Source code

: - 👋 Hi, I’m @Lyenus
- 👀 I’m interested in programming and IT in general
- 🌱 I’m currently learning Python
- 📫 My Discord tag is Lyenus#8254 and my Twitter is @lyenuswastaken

+++

### WHAT IS EXPECTED
Your task is to reproduce, exactly and exclusively, the lines from the one holding "Hi, I’m @Lyenus" through the final line of the listing.

### RESPONSE AREA
: - 👋 Hi, I’m @Lyenus
- 👀 I’m interested in programming and IT in general
- 🌱 I’m currently learning Python
- 📫 My Discord tag is Lyenus#8254 and my Twitter is @lyenuswastaken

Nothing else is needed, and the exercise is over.